Poets, Preachers and the Passion of Christ – III

This is the third of four Lenten reflections on Poets, Preachers and the Passion of Christ. The first reflection is posted here, the second here, and the fourth here.

The poets and preachers of our Anglican tradition help us in the spiritual journey of Lent by opening us out to the nature of penitential adoration. As Lancelot Andrewes notes in his Good Friday sermon in 1605, we are always to be “looking unto Jesus the Author and Finisher of our faith” but most especially upon Christ crucified. Paul, he says, “knew many, very many things” yet he decided “to know nothing … except Jesus Christ and him crucified.” “The perfection of our knowledge is Christ; the perfection of our knowledge in or touching Christ, is the knowledge of His Cross and Passion.” Somehow it is our comfort, the strengthening of our faith.

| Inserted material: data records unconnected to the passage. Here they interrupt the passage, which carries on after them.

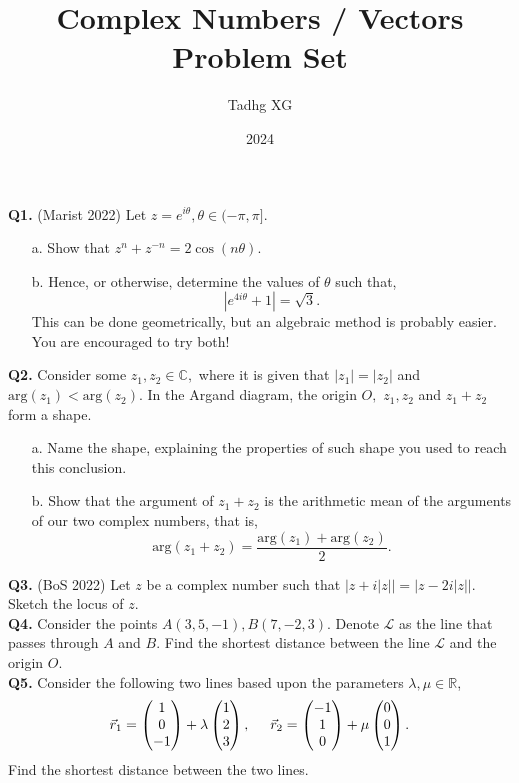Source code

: \documentclass{article}
\title{Complex Numbers / Vectors Problem Set}
\author{Tadhg XG}
\date{2024}
\begin{document}
\maketitle

\textbf{Q1.} (Marist 2022) Let $z = e^{i\theta}, \theta \in (-\pi, \pi].$ 
\begin{enumerate}
    \item[a.] Show that $z^n+z^{-n} = 2 \cos{(n\theta)}.$
    \item[b.] Hence, or otherwise, determine the values of $\theta$ such that,
$$| e^{4i\theta} + 1| = \sqrt{3}.$$
            This can be done geometrically, but an algebraic method is probably easier. You are encouraged to try both!
\end{enumerate}

\textbf{Q2.} Consider some $z_1, z_2 \in \mathbb{C},$ where it is given that $|z_1| = |z_2|$ and $\text{arg}(z_1) < \text{arg}(z_2).$ In the Argand diagram, the origin $O,$ $z_1, z_2$ and $z_1 + z_2$ form a shape.
\begin{enumerate}
    \item[a.] Name the shape, explaining the properties of such shape you used to reach this conclusion.
    \item[b.] Show that the argument of $z_1 + z_2$ is the arithmetic mean of the arguments of our two complex numbers, that is, $$\text{arg}(z_1+z_2) = \frac{\text{arg}(z_1)+\text{arg}(z_2)}{2}. $$
\end{enumerate}

\textbf{Q3.} (BoS 2022) Let $z$ be a complex number such that $|z+i|z||=|z-2i|z||.$ Sketch the locus of $z.$ \\

\textbf{Q4.} Consider the points $A(3,5,-1), B(7,-2,3).$ Denote $\mathcal{L}$ as the line that passes through $A$ and $B.$ Find the shortest distance between the line $\mathcal{L}$ and the origin $O$. \\

\textbf{Q5.} Consider the following two lines based upon the parameters $\lambda, \mu \in \mathbb{R}$,
$$
\vec{r}_1 = 
\begin{pmatrix}
    1 \\
    0 \\
    -1
\end{pmatrix} + \lambda
\begin{pmatrix}
    1 \\
    2 \\ 
    3
\end{pmatrix}, \hspace{0.5cm}
\vec{r}_2 =
\begin{pmatrix}
    -1 \\
    1 \\
    0
\end{pmatrix} + \mu
\begin{pmatrix}
    0 \\
    0 \\
    1
\end{pmatrix}.
$$
Find the shortest distance between the two lines. \\
\end{document}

The Fourth Sunday marks the midpoint of the Lenten journey. Variously known as Mothering Sunday, because of the Epistle reading from Galatians about “Jerusalem which is above is free; which is the mother of us all,” and, Refreshment Sunday, because of the Gospel story from John about the feeding of the multitude in the wilderness, and Laetare Sunday, because of the Introit at Mass from Isaiah 66. 10, “Rejoice with Jerusalem, and be glad for her, all you who love her,” it recalls us to the end of the Lenten journey; in other words to its purpose and meaning. It opens us out to “the comfort[s] of thy grace by which we may mercifully be relieved” as the Collect for The Fourth Sunday in Lent puts it, even given the knowledge “that we, who for our evil deeds do worthily deserve to be punished.” The juxtaposition of punishment and comfort is instructive about the dialectic of redemption.

Tonight, too, is The Feast of St. Patrick, which somehow can be allowed to pass without celebration, even in Lent! Yet, the Saints are part of our spiritual journey; “the cloud of witnesses” that compass us about in our “running the race that is set before us, looking unto Jesus the author and finisher of our faith.”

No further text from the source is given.